**ABOUT THIS EXERCISE:** When you reach the line containing "It also requires" in the data below, begin returning lines exactly as written, and stop once the line containing "the consistency of" has been returned.

**SUPPLIED DATA:**
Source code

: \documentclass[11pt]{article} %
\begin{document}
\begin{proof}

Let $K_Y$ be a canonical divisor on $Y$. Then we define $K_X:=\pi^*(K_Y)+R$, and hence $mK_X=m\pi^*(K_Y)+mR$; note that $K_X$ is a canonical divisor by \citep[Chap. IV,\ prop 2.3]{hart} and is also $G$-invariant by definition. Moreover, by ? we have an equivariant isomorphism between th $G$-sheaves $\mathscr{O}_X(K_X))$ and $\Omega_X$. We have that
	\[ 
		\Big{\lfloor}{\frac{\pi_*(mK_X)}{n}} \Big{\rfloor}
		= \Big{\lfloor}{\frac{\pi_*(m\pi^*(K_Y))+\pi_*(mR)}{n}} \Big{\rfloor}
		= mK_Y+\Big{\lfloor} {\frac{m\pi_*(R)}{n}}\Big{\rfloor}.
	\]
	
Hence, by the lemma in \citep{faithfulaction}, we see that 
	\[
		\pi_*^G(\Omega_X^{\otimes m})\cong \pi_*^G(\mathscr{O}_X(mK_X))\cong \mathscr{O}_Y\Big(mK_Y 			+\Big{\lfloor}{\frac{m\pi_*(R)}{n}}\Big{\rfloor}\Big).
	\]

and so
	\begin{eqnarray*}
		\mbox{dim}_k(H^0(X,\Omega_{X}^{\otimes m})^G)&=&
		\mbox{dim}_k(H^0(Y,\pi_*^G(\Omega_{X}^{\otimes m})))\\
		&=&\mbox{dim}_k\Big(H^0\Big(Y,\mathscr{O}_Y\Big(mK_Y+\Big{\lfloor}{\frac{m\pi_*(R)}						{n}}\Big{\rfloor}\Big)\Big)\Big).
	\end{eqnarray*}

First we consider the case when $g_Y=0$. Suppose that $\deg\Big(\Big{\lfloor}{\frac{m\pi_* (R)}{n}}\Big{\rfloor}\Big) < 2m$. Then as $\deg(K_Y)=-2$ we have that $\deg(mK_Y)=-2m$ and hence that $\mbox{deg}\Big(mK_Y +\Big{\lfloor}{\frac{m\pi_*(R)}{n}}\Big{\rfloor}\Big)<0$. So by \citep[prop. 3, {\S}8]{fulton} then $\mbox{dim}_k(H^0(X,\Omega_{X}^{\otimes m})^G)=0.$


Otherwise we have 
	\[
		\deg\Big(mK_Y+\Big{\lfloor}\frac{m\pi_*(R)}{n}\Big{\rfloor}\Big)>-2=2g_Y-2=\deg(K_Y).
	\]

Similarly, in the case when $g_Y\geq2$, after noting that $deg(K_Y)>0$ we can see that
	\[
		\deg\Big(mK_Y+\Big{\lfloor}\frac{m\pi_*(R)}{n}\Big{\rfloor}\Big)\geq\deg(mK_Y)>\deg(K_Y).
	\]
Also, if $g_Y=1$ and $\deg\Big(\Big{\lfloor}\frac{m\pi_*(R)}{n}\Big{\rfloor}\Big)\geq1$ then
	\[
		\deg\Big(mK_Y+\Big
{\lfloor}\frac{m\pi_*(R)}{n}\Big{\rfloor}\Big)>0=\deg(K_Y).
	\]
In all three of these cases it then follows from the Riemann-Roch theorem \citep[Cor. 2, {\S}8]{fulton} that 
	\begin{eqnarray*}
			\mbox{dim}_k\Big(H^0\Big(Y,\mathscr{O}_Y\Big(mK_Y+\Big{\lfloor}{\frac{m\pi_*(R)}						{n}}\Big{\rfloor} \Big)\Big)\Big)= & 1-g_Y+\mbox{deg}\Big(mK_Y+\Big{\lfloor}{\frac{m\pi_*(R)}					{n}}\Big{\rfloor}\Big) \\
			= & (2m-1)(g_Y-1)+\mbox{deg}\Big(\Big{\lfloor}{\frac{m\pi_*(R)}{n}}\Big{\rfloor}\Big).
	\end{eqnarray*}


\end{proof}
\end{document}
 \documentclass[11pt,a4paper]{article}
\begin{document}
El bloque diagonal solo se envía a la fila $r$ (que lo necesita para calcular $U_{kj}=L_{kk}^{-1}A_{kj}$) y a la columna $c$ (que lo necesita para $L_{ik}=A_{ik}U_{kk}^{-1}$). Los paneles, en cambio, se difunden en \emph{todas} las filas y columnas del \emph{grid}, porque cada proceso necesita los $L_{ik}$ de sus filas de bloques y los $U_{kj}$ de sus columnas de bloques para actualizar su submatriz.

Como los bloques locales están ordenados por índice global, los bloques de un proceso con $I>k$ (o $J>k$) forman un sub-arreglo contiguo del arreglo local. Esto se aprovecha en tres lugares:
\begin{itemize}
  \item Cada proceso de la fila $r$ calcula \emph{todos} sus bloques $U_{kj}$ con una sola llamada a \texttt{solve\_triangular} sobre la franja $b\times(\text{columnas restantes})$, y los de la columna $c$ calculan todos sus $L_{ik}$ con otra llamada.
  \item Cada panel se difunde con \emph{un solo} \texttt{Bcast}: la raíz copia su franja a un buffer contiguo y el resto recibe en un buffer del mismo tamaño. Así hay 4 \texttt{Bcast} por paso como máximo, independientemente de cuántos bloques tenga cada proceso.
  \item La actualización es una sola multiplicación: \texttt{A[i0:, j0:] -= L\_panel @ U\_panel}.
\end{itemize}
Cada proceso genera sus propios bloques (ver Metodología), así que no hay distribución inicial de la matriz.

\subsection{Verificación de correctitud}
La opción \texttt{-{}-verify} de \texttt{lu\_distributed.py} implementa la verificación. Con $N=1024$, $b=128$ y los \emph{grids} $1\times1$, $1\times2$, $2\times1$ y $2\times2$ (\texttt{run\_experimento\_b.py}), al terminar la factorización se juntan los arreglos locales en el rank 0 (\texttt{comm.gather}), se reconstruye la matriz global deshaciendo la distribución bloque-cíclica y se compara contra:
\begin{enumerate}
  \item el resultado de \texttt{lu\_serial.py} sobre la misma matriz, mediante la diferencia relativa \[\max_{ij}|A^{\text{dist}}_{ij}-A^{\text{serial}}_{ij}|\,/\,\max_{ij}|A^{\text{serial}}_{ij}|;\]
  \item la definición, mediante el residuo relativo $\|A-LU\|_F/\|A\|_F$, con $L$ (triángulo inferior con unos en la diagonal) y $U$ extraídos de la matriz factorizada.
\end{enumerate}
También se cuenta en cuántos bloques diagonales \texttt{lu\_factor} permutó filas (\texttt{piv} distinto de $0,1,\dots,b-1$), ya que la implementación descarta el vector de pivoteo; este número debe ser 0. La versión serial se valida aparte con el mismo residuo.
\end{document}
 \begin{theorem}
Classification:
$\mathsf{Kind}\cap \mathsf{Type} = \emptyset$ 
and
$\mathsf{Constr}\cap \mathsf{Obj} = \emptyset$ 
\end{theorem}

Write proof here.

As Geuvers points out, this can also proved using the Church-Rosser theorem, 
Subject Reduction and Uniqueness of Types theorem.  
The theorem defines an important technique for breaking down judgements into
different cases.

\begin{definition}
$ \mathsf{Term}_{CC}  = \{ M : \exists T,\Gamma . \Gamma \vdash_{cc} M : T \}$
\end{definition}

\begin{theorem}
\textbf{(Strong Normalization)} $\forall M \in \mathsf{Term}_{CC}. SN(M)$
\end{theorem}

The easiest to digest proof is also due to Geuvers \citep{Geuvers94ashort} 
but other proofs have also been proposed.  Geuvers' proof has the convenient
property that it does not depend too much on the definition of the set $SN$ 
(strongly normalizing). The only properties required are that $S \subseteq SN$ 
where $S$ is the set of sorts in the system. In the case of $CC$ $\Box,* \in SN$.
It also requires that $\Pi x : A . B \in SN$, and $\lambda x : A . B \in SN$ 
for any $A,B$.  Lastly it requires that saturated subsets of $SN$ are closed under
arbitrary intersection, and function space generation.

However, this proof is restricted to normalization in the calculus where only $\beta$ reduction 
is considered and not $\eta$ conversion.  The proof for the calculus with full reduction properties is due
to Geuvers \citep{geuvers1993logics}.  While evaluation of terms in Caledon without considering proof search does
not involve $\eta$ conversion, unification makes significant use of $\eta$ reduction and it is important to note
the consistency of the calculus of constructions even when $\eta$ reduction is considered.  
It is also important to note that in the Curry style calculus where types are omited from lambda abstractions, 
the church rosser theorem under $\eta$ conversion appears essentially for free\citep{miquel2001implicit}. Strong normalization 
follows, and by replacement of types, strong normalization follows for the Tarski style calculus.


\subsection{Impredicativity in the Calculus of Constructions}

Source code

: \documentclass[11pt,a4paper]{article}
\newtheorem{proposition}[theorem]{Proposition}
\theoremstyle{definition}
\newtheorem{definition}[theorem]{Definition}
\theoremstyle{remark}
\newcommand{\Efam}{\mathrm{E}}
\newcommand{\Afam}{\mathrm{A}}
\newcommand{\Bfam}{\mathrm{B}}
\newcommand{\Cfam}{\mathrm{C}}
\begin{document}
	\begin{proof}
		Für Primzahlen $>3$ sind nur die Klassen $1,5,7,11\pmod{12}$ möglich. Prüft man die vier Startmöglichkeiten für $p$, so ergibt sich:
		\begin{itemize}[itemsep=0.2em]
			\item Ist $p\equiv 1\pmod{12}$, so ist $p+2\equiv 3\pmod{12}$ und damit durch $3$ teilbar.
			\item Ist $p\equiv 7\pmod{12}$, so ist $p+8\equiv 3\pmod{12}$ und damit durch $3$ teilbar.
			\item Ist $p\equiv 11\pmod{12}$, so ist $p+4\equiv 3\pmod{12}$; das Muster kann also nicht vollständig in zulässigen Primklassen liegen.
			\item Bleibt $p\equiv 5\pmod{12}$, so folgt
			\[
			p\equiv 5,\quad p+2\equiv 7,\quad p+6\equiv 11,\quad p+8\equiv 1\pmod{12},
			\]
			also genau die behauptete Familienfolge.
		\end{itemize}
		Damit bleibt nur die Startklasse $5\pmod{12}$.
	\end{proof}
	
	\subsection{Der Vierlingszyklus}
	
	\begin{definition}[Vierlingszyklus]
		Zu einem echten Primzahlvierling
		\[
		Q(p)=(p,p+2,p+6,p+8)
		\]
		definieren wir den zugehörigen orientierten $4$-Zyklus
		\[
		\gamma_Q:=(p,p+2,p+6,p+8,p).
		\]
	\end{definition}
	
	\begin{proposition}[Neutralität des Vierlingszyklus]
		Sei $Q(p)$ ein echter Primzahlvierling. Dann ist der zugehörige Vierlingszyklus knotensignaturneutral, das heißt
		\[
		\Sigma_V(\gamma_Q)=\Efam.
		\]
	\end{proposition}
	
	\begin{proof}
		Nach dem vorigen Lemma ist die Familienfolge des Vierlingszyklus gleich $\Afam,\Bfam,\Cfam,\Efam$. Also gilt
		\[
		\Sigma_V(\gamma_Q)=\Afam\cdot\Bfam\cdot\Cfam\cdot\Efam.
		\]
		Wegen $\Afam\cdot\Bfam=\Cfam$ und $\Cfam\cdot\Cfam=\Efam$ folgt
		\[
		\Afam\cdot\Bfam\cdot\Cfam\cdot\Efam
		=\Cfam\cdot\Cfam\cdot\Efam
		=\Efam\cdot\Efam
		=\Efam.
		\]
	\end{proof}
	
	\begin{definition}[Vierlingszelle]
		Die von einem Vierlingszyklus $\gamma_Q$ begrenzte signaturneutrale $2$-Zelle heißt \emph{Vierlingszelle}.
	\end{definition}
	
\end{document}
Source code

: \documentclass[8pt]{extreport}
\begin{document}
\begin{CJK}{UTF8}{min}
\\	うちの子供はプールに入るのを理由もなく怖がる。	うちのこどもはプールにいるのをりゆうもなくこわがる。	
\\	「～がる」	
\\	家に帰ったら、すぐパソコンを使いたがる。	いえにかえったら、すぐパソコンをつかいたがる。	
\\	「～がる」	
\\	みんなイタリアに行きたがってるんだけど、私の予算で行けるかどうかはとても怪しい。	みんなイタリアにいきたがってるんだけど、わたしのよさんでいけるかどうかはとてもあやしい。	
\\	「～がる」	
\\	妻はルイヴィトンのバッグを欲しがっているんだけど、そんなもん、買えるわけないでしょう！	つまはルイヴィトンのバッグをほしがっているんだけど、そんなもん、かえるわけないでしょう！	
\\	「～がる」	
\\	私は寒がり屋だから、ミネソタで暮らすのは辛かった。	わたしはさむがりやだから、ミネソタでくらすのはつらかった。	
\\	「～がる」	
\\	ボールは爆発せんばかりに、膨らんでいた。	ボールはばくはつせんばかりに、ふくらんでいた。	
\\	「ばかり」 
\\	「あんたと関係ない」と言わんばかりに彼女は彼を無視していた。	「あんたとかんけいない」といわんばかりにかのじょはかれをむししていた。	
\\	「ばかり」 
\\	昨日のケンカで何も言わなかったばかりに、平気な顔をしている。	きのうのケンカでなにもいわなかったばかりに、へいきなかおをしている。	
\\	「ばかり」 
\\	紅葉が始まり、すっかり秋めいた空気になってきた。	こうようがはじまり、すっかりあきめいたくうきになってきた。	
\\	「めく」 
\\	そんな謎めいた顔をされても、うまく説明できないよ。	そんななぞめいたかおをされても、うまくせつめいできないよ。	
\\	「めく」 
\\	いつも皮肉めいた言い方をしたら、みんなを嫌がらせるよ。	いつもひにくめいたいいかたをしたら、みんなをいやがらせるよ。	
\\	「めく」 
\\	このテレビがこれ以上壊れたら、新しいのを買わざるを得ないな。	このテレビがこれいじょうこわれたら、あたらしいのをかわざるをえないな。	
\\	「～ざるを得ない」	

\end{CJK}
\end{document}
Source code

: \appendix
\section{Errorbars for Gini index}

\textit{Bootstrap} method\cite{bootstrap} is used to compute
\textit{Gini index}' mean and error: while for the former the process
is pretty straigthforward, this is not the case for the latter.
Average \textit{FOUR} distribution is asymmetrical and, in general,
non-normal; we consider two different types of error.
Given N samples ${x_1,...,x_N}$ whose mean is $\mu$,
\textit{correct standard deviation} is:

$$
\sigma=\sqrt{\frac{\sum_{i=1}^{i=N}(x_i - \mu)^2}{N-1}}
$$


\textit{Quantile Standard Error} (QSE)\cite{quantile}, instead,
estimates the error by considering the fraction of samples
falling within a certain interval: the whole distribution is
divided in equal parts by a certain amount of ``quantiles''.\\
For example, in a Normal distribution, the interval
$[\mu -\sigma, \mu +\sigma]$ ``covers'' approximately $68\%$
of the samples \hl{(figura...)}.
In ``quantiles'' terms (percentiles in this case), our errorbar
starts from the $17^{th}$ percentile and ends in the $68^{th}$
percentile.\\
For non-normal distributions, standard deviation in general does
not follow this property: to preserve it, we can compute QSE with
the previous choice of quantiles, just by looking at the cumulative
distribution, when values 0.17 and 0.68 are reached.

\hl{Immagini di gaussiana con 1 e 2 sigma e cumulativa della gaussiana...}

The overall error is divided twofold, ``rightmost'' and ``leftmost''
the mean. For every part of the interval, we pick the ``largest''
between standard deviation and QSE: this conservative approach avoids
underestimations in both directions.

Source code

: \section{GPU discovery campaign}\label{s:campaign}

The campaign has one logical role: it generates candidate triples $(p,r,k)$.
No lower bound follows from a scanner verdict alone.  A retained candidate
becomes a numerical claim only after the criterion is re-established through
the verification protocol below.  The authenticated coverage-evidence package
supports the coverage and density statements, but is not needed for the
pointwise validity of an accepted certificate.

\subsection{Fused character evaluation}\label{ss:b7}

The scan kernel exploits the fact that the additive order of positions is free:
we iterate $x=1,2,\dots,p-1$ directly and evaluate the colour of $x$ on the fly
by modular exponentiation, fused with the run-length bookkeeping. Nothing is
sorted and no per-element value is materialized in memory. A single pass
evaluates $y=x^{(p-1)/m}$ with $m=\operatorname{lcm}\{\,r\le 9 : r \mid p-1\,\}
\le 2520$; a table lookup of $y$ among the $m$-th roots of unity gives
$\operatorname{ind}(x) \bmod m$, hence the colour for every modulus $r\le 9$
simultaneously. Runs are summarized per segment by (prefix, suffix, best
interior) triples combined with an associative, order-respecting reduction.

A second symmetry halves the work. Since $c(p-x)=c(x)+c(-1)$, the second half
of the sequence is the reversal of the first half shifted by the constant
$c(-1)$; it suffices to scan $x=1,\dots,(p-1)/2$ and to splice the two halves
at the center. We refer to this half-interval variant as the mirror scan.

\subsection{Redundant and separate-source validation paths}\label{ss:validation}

**SOLUTION:**
It also requires that $\Pi x : A . B \in SN$, and $\lambda x : A . B \in SN$ 
for any $A,B$.  Lastly it requires that saturated subsets of $SN$ are closed under
arbitrary intersection, and function space generation.

However, this proof is restricted to normalization in the calculus where only $\beta$ reduction 
is considered and not $\eta$ conversion.  The proof for the calculus with full reduction properties is due
to Geuvers \citep{geuvers1993logics}.  While evaluation of terms in Caledon without considering proof search does
not involve $\eta$ conversion, unification makes significant use of $\eta$ reduction and it is important to note
the consistency of the calculus of constructions even when $\eta$ reduction is considered.  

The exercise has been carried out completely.